• [Problem to solve]
From the entries below, output the line with "technical debt. From" and each following line up to and including the line with "questões de pesquisa", exactly as written.

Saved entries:
⁂
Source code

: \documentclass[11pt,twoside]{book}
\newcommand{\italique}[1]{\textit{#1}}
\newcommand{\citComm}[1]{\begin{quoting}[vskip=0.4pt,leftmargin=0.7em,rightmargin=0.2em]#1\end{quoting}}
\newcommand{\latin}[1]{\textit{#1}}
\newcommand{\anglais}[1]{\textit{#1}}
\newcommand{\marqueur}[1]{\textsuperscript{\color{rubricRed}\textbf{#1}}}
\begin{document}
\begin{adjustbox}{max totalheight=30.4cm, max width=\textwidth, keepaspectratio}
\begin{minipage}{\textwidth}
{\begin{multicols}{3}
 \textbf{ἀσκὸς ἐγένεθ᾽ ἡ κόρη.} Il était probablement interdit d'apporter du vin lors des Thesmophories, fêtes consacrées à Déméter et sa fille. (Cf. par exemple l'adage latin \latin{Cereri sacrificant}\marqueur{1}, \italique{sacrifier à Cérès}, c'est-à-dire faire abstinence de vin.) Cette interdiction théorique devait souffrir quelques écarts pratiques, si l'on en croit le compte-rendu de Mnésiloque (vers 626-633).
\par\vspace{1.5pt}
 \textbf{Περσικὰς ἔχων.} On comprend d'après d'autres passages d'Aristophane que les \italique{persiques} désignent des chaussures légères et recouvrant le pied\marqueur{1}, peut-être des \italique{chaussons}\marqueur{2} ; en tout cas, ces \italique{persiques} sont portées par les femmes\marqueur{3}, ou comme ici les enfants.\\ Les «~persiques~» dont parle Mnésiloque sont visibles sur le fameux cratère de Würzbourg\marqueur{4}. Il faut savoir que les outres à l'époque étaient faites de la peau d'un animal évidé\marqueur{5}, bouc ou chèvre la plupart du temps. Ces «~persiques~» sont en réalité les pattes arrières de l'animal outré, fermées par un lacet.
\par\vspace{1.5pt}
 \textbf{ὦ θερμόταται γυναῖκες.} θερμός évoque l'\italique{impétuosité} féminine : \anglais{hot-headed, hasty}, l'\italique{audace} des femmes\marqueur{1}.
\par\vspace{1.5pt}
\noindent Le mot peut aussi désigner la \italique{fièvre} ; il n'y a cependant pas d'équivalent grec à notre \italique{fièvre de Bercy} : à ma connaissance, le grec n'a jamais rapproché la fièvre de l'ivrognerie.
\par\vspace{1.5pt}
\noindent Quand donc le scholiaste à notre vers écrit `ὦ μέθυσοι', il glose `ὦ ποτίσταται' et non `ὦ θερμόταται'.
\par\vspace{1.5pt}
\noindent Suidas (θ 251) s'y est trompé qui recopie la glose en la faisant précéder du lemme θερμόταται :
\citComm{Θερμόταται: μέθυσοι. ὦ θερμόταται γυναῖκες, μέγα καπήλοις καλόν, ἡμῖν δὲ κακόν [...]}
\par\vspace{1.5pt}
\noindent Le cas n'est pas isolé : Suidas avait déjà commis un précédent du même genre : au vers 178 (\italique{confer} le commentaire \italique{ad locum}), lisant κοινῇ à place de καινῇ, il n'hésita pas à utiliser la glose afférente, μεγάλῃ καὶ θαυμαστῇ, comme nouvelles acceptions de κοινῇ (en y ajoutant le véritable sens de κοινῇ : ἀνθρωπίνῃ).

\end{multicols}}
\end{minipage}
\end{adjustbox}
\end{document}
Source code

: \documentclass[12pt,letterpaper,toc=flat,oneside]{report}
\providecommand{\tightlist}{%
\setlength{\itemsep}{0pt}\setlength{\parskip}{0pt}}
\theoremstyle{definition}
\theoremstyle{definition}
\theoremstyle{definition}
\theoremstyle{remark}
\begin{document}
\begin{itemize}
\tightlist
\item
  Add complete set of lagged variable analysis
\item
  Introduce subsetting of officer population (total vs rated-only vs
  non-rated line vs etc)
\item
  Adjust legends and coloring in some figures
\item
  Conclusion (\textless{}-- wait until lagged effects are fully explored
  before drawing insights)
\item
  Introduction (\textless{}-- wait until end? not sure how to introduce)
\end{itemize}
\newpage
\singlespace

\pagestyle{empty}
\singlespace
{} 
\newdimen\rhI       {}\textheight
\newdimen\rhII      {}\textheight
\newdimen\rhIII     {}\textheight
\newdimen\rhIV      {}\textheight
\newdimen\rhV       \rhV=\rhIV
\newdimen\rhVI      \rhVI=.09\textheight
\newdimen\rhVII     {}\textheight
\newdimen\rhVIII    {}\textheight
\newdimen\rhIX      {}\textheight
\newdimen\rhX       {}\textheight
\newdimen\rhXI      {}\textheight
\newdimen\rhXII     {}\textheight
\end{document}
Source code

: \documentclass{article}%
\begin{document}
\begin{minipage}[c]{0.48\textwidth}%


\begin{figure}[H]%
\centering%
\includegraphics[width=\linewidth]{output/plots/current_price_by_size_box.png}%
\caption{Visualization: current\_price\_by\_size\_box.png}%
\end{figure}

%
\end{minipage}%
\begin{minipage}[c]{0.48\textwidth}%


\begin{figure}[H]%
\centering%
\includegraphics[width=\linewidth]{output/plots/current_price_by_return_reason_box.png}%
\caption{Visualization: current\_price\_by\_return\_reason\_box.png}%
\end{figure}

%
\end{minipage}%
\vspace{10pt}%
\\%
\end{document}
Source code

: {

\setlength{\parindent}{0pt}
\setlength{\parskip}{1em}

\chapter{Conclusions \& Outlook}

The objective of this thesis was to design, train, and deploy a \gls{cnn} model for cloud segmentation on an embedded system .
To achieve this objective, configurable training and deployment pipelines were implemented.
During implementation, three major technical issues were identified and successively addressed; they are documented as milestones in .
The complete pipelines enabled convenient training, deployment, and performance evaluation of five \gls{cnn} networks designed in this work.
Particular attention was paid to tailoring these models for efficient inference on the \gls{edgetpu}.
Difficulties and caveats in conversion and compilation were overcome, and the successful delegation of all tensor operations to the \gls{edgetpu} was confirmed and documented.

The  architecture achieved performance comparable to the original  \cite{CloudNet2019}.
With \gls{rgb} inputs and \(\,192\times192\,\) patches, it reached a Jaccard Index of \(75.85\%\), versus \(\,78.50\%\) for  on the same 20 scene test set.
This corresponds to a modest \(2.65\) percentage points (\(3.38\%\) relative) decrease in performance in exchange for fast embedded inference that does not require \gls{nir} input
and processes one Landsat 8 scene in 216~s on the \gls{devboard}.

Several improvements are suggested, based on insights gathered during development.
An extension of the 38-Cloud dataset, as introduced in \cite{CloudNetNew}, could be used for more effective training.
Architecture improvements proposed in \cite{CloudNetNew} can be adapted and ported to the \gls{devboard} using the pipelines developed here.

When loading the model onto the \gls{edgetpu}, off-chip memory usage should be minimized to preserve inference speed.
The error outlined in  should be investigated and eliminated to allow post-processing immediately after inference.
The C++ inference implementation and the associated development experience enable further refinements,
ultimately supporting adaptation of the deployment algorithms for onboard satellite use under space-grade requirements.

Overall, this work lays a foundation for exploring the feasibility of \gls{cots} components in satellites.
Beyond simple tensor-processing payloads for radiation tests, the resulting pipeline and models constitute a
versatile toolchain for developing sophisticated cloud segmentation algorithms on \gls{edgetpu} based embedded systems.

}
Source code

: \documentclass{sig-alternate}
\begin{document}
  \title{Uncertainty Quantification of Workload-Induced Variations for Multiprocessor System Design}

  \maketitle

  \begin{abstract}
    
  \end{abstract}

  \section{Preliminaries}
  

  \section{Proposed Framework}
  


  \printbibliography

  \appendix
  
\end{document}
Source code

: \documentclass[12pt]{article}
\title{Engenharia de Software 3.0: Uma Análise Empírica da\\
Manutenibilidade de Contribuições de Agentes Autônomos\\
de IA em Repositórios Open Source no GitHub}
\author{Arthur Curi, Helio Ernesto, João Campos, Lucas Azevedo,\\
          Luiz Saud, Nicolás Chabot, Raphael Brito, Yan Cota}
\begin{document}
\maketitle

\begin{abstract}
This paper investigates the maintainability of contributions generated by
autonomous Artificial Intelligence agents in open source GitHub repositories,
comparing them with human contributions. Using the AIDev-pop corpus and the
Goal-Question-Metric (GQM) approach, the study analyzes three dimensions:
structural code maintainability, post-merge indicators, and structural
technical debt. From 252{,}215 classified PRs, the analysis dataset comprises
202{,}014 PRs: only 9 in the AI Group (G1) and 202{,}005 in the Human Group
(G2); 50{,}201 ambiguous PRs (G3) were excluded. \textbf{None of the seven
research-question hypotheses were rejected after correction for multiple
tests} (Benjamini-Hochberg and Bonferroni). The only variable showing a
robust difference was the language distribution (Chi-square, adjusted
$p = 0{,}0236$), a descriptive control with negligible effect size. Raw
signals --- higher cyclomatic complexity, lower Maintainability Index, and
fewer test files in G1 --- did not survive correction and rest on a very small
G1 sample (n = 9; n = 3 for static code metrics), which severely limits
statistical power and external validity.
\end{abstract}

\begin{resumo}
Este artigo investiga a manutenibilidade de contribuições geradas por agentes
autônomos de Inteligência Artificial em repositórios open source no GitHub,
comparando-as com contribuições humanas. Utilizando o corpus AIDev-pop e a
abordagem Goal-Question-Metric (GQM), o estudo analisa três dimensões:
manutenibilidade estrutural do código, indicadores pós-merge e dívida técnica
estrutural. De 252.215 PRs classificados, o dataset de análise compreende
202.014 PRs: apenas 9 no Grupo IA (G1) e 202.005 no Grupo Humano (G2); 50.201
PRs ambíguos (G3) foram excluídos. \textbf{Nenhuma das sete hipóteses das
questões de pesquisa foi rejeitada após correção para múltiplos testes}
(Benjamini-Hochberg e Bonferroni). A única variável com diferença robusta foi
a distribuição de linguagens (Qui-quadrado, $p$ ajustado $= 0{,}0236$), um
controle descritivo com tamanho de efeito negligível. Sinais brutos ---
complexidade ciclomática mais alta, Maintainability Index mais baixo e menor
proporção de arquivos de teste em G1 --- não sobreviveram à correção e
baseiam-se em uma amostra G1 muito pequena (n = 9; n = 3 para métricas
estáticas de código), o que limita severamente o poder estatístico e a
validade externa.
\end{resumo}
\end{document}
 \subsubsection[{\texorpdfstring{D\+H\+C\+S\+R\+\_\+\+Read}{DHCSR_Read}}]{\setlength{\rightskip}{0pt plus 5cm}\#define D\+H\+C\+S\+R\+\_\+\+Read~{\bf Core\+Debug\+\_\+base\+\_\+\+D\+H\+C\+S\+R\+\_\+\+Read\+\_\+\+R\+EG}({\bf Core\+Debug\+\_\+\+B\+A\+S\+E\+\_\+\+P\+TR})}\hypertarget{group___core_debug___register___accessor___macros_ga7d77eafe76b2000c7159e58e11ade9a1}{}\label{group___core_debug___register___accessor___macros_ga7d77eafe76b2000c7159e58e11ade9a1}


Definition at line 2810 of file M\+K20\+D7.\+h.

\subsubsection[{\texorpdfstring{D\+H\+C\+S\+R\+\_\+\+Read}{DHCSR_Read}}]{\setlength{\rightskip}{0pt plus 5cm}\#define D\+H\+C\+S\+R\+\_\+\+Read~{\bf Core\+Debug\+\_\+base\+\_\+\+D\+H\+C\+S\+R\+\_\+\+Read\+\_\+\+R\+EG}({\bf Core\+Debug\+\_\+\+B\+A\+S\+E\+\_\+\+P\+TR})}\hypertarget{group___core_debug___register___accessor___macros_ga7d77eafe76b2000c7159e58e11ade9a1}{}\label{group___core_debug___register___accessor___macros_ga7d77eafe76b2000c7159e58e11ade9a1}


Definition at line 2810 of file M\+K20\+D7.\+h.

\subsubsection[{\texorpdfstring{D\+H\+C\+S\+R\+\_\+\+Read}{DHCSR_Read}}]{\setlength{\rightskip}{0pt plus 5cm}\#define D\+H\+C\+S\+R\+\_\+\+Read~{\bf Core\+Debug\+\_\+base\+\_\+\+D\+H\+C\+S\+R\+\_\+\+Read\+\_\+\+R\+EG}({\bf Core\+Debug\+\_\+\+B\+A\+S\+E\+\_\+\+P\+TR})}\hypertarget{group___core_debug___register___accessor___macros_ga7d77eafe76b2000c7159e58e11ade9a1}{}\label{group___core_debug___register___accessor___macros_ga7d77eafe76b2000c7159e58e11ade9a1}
⁂
• [Exercise answer]
technical debt. From 252{,}215 classified PRs, the analysis dataset comprises
202{,}014 PRs: only 9 in the AI Group (G1) and 202{,}005 in the Human Group
(G2); 50{,}201 ambiguous PRs (G3) were excluded. \textbf{None of the seven
research-question hypotheses were rejected after correction for multiple
tests} (Benjamini-Hochberg and Bonferroni). The only variable showing a
robust difference was the language distribution (Chi-square, adjusted
$p = 0{,}0236$), a descriptive control with negligible effect size. Raw
signals --- higher cyclomatic complexity, lower Maintainability Index, and
fewer test files in G1 --- did not survive correction and rest on a very small
G1 sample (n = 9; n = 3 for static code metrics), which severely limits
statistical power and external validity.
\end{abstract}

\begin{resumo}
Este artigo investiga a manutenibilidade de contribuições geradas por agentes
autônomos de Inteligência Artificial em repositórios open source no GitHub,
comparando-as com contribuições humanas. Utilizando o corpus AIDev-pop e a
abordagem Goal-Question-Metric (GQM), o estudo analisa três dimensões:
manutenibilidade estrutural do código, indicadores pós-merge e dívida técnica
estrutural. De 252.215 PRs classificados, o dataset de análise compreende
202.014 PRs: apenas 9 no Grupo IA (G1) e 202.005 no Grupo Humano (G2); 50.201
PRs ambíguos (G3) foram excluídos. \textbf{Nenhuma das sete hipóteses das
questões de pesquisa foi rejeitada após correção para múltiplos testes}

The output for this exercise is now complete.